HiLo Drop: Why the Dressage Judging Working Group Proposes this Trimmed Mean System

Dressage

FEI Dressage News

The Dressage Judging Working Group has recommended to the FEI Dressage Committee the adoption of the HiLo Drop Scoring Per Movement to go before the 2017 FEI General Assembly.

It is the DJWG's recommendation to adopt the HiLoDrop scoring per movement for all FEI dressage competitions, with the exception of Young Horse events and for all juries with 3 judges.

This proposal only affects the way that final scores are calculated for each Rider-Horse combination. No judges score sheets are changed and the individual judge’s results are published just as they are today. The only change is that movement by movement, instead of calculating an overall average the average of the middle scores is used where the top and bottom scores are not included. The final score for the combination is then formed by the usual process of coefficient multiplication and summing to form the final percentage result.
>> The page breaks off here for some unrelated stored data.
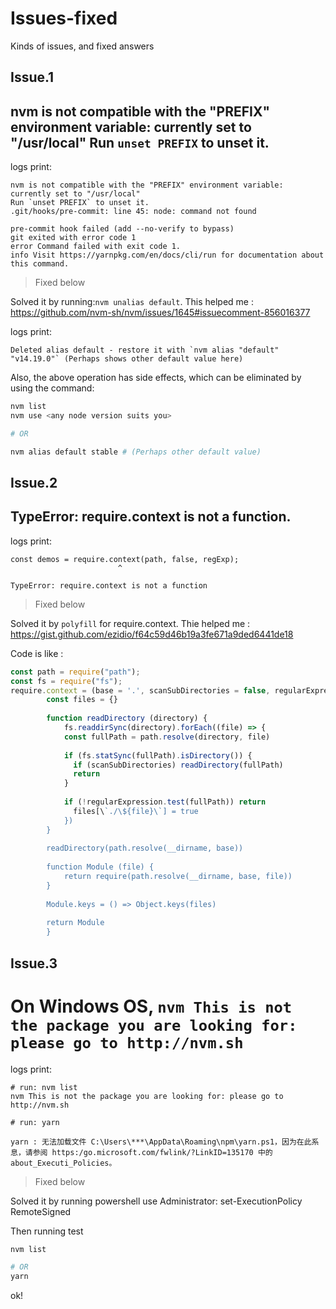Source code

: # Issues-fixed
Kinds of issues, and fixed answers

Issue.1
--
## nvm is not compatible with the "PREFIX" environment variable: currently set to "/usr/local" Run `unset PREFIX` to unset it.

logs print:
```logs
nvm is not compatible with the "PREFIX" environment variable: currently set to "/usr/local"
Run `unset PREFIX` to unset it.
.git/hooks/pre-commit: line 45: node: command not found

pre-commit hook failed (add --no-verify to bypass)
git exited with error code 1
error Command failed with exit code 1.
info Visit https://yarnpkg.com/en/docs/cli/run for documentation about this command.
```

> Fixed below

Solved it by running:`nvm unalias default`. This helped me : https://github.com/nvm-sh/nvm/issues/1645#issuecomment-856016377

logs print:
```logs
Deleted alias default - restore it with `nvm alias "default" "v14.19.0"` (Perhaps shows other default value here)
```

Also, the above operation has side effects, which can be eliminated by using the command:

```sh
nvm list
nvm use <any node version suits you>

# OR

nvm alias default stable # (Perhaps other default value)
```

Issue.2
--
## TypeError: require.context is not a function.

logs print:
```logs
const demos = require.context(path, false, regExp);
                        ^

TypeError: require.context is not a function
```

> Fixed below

Solved it by `polyfill` for require.context. Thie helped me : https://gist.github.com/ezidio/f64c59d46b19a3fe671a9ded6441de18

Code is like :

```js
const path = require("path");
const fs = require("fs");
require.context = (base = '.', scanSubDirectories = false, regularExpression = /\.js$/) => {
        const files = {}
    
        function readDirectory (directory) {
            fs.readdirSync(directory).forEach((file) => {
            const fullPath = path.resolve(directory, file)
    
            if (fs.statSync(fullPath).isDirectory()) {
              if (scanSubDirectories) readDirectory(fullPath)
              return
            }
    
            if (!regularExpression.test(fullPath)) return
              files[\`./\${file}\`] = true
            })
        }
    
        readDirectory(path.resolve(__dirname, base))
    
        function Module (file) {
            return require(path.resolve(__dirname, base, file))
        }
    
        Module.keys = () => Object.keys(files)
    
        return Module
        }
```

Issue.3
--
# On Windows OS, `nvm This is not the package you are looking for: please go to http://nvm.sh`

logs print:
```logs
# run: nvm list
nvm This is not the package you are looking for: please go to http://nvm.sh

# run: yarn

yarn : 无法加载文件 C:\Users\***\AppData\Roaming\npm\yarn.ps1，因为在此系
息，请参阅 https:/go.microsoft.com/fwlink/?LinkID=135170 中的 about_Executi_Policies。
```

> Fixed below

Solved it by running powershell use Administrator: set-ExecutionPolicy RemoteSigned

Then running test
```sh
nvm list

# OR
yarn
```

ok!
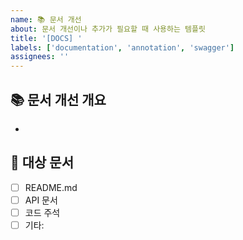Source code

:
 ```yaml
---
name: 📚 문서 개선
about: 문서 개선이나 추가가 필요할 때 사용하는 템플릿
title: '[DOCS] '
labels: ['documentation', 'annotation', 'swagger']
assignees: ''
---
```


## 📚 문서 개선 개요
<!-- 어떤 문서를 개선하거나 추가하고 싶은지 설명해주세요 -->
- 

## 🎯 대상 문서
<!-- 어떤 문서를 수정할 예정인지 선택해주세요 -->
- [ ] README.md
- [ ] API 문서
- [ ] 코드 주석
- [ ] 기타:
For the majority of cases the effect is tiny, much smaller than the actual precision of a Dressage result. But for cases where one judge is “always” high or low for a given rider, or indeed is very different from that of their colleagues, the effect on the result will be significant and it will then represent more the consensus view with a reduced influence from any single judge.

Key features of the proposal

Why is this proposal necessary?

The task of judging is a complex and challenging one. It involves comparing a visual observation against the agreed standard and then providing a mark out of ten.
In an ideal world all judges, seated at similar observation points, would interpret each movement against the set standard of criteria, and any variation of marks would be within a close range.
This result could be assumed to reflect a strong consensus of the judging panel’s opinion.
Currently almost all stakeholders agree that to become practicable and effective on the field of play the format of the current standard (The Judges Handbook) requires comprehensive review and input.
It will require time to draft a revised practicable standard, which may require testing and updating judges accordingly, before it can be implemented globally for all FEI international competitions.
Currently the judging system provides scope for individual judges to prioritise certain tendencies and faults, or reward performances, according to their own personal interpretation and opinion. This impacts on the ranking of not only the affected athlete or NF, but also of those ranked nearby.
While judges may find consensus when discussing priorities in theory, when it comes to the practical delivery on the field of play, there is evidence that a lack of consensus occurs.
The frequency of lack of consensus is relatively small but it is varied and as the sport develops globally it is an increasing trend and impacts on a growing number of athletes and NFs.
The FEI is tasked with providing a global competition ranking system that is fair and transparent to all competitors.

What is being proposed?

In order to provide the greatest consensus of the judging panel’s appraisal of each movement it is proposed that, where a panel consists of five or more judges, then the average mark of those judges who evaluate the movement closest to the standard, or are at least closest in agreement, shall be included in the final mark for the movement. This is achieved by excluding the highest and lowest score per movement.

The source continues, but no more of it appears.